Записные книжки. Воспоминания. Эссе — страница 77 из 181



Наступление начал Кежун в перерыве. Разговор кулуарный, потому что он, к сожалению, должен уйти. Ему больше нравится Соснора, потому что это ближе к жизни. У Кушнера — все книжно, все литература.


Суждение заранее заданное. На самом деле сугубо литературен Соснора с его ритмическими изысками. Но про Соснору почему-то решено, что он более свой (фамилия? работа на заводе?); решено главным образом в порядке противопоставления Кушнеру. Следовательно, Соснора не интеллигентский, не книжный, не космополитический. И не о нем будет речь.


Сначала высказываются уже принятые в Союз писатели. Слово предоставляется молодому поэту. Все сразу должны понять: это критика не с каких-нибудь замшело-реалистических позиций. В ней, напротив того, слышится поступь атомного века. — Знакомые ребята, физики, мне рассказывали... Далее — о кибернетических машинах и кибернетической информации — ...так вот у Кушнера больше информации. Но мне это чужое. Я тут не вижу активного отношения к жизни. Соснора мне ближе по духу, но его стихи, надо признать, содержат мало информации, то есть мыслей.


За кибернетической критикой следует почвенная. Другой молодой поэт — большой, худой человек, темноволосый, с большим лицом, правильным и несколько деревянным. Выступление кондовое, но с парадоксом. Противник признан. Вообще, и через враждебные речи проходит мотив относительного признания (огульное охаивание и дубинка запрещены). Эта же речь вся на кокетливом парадоксе — приятия неприемлемого. Он первый начинает настоящий, большой разговор. «Прямо режу: замечательный поэт. Да, мне это не близко. А я говорю — замечательный. Через „не хочу" говорю. Мысль в его стихах признаю. А его тут похлопывают, поглаживают. Чего вы мельтешитесь? — Когда перед вами поэт. Настоящий. Только зачем было аплодировать? Здесь не театр. Люди пришли для серьезного разговора. Это все дружки, дружки. Вот тебе аплодируют, поэтому у тебя до сих пор и нет книги (проговорился: потому что ты представляешь движение умов. Одного, случайного признать можно, течение — признать страшно). Ты их не слушай, выходи на широкую дорогу».

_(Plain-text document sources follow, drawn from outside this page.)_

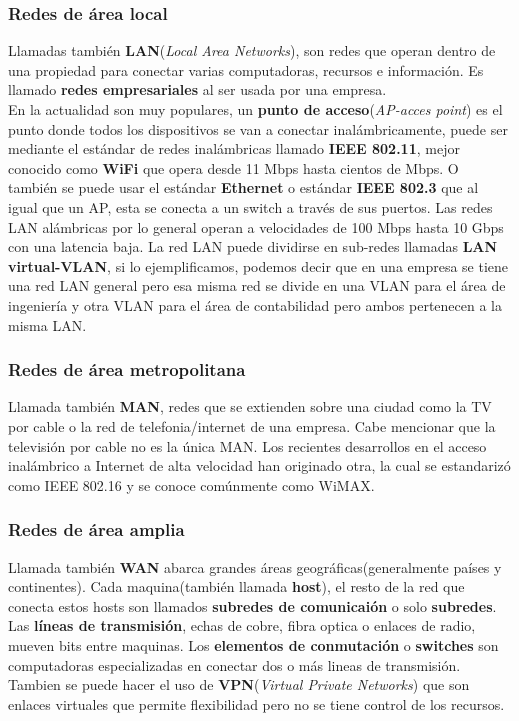 \documentclass[
	12pt, %
	fleqn, %
	a4paper, %
]{LegrandOrangeBook}
\begin{document}
\subsubsection{Redes de área local}
Llamadas también \textbf{LAN}(\textit{Local Area Networks}), son redes que operan dentro de una propiedad para conectar varias computadoras, recursos e información. Es llamado \textbf{redes empresariales} al ser usada por una empresa.\\
En la actualidad son muy populares, un \textbf{punto de acceso}(\textit{AP-acces point}) es el punto donde todos los dispositivos se van a conectar inalámbricamente, puede ser mediante el estándar de redes inalámbricas llamado \textbf{IEEE 802.11}, mejor conocido como \textbf{WiFi} que opera desde 11 Mbps hasta cientos de Mbps. O también se puede usar el estándar \textbf{Ethernet} o estándar \textbf{IEEE 802.3} que al igual que un AP, esta se conecta a un switch a través de sus puertos. Las redes LAN alámbricas por lo general operan a velocidades de 100 Mbps hasta 10 Gbps con una latencia baja. La red LAN puede dividirse en sub-redes llamadas \textbf{LAN virtual-VLAN}, si lo ejemplificamos, podemos decir que en una empresa se tiene una red LAN general pero esa misma red se divide en una VLAN para el área de ingeniería y otra VLAN para el área de contabilidad pero ambos pertenecen a la misma LAN.
\subsubsection{Redes de área metropolitana}
Llamada también \textbf{MAN}, redes que se extienden sobre una ciudad como la TV por cable o la red de telefonia/internet de una empresa. Cabe mencionar que la televisión por cable no es la única MAN. Los recientes desarrollos en
el acceso inalámbrico a Internet de alta velocidad han originado otra, la cual se estandarizó como IEEE 802.16 y se conoce comúnmente como WiMAX.
\subsubsection{Redes de área amplia}
Llamada también \textbf{WAN} abarca grandes áreas geográficas(generalmente países y continentes). Cada maquina(también llamada \textbf{host}), el resto de la red que conecta estos hosts son llamados \textbf{subredes de comunicaión} o solo \textbf{subredes}. Las \textbf{líneas de transmisión}, echas de cobre, fibra optica o enlaces de radio, mueven bits entre maquinas. Los \textbf{elementos de conmutación} o \textbf{switches} son computadoras especializadas en conectar dos o más lineas de transmisión. Tambien se puede hacer el uso de \textbf{VPN}(\textit{Virtual Private Networks}) que son enlaces virtuales que permite flexibilidad pero no se tiene control de los recursos.
\end{document}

Непредусмотренное великодушие выступающего (архисвоего) — это была уже путаница, деморализовавшая тех, кто подготовил скандал. Вышел паренек в клетчатой рубашке с расстегнутым воротником и сказал: «Я ничего не понял...» Формула эта считалась без промаха разящей. В пастернаковские дни ее мощно развернул Кочетов, в «Литгазете», в письме некоего производственника: «Поэт Пастернак? Г-ы-ы-ы! Что-то я о таком не слыхивал. Вот про Имярека и Имярека действительно знаю, что они поэты. Читал. А Пастернак — этот что-то мне не попадался... Ха-ха!»

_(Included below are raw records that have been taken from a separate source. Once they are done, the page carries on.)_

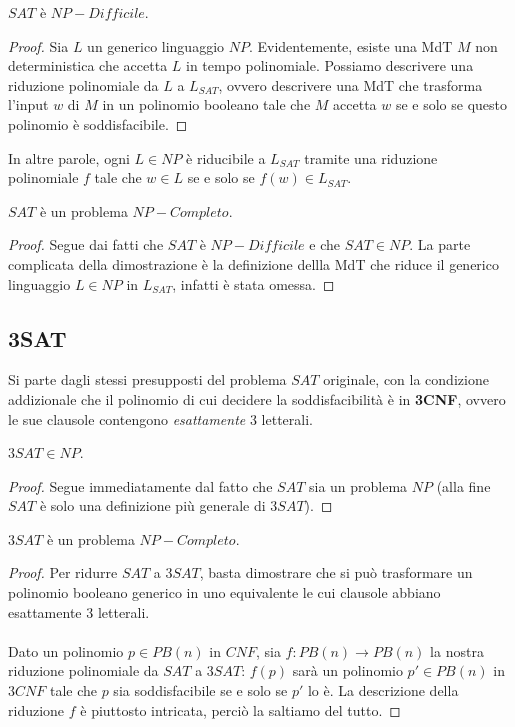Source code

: \begin{lemm}
	$SAT$ è $NP-Difficile$.
\end{lemm}

\begin{proof}
	Sia $L$ un generico linguaggio $NP$. Evidentemente, esiste una MdT $M$ non deterministica che accetta $L$ in tempo polinomiale. Possiamo descrivere una riduzione polinomiale da $L$ a $L_{SAT}$, ovvero descrivere una MdT che trasforma l'input $w$ di $M$ in un polinomio booleano tale che $M$ accetta $w$ se e solo se questo polinomio è soddisfacibile.
\end{proof}

In altre parole, ogni $L \in NP$ è riducibile a $L_{SAT}$ tramite una riduzione polinomiale $f$ tale che $w \in L$ se e solo se $f(w) \in L_{SAT}$.

\begin{lemm}
	$SAT$ è un problema $NP-Completo$.
\end{lemm}

\begin{proof}
	Segue dai fatti che $SAT$ è $NP-Difficile$ e che $SAT \in NP$. La parte complicata della dimostrazione è la definizione dellla MdT che riduce il generico linguaggio $L \in NP$ in $L_{SAT}$, infatti è stata omessa.
\end{proof}

\subsection{3SAT}

Si parte dagli stessi presupposti del problema $SAT$ originale, con la condizione addizionale che il polinomio di cui decidere la soddisfacibilità è in \textbf{3CNF}, ovvero le sue clausole contengono \textit{esattamente} 3 letterali.

\begin{lemm}
  $3SAT \in NP$.
\end{lemm}

\begin{proof}
	Segue immediatamente dal fatto che $SAT$ sia un problema $NP$ (alla fine $SAT$ è solo una definizione più generale di $3SAT$).
\end{proof}

\begin{lemm}
	$3SAT$ è un problema $NP-Completo$.
\end{lemm}

\begin{proof}
	Per ridurre $SAT$ a $3SAT$, basta dimostrare che si può trasformare un polinomio booleano generico in uno equivalente le cui clausole abbiano esattamente 3 letterali. \\ \\
	Dato un polinomio $p \in PB(n)$ in $CNF$, sia $f : PB(n) \rightarrow PB(n)$ la nostra riduzione polinomiale da $SAT$ a $3SAT$: $f(p)$ sarà un polinomio $p' \in PB(n)$ in $3CNF$ tale che $p$ sia soddisfacibile se e solo se $p'$ lo è.  La descrizione della riduzione $f$ è piuttosto intricata, perciò la saltiamo del tutto.
\end{proof}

Сработало. Но это на бумаге, которая терпит, а живые слушатели не терпят; они откликаются грозным смехом. И в этой голове, быть может, впервые в жизни шевелится: а так ли уж это хорошо: не понимать, так ли почетно... Я ничего не запомнил (а нужно ли этим гордиться?)... — Мне больше нравится Соснора, потому что, слушая его, я почувствовал себя русским.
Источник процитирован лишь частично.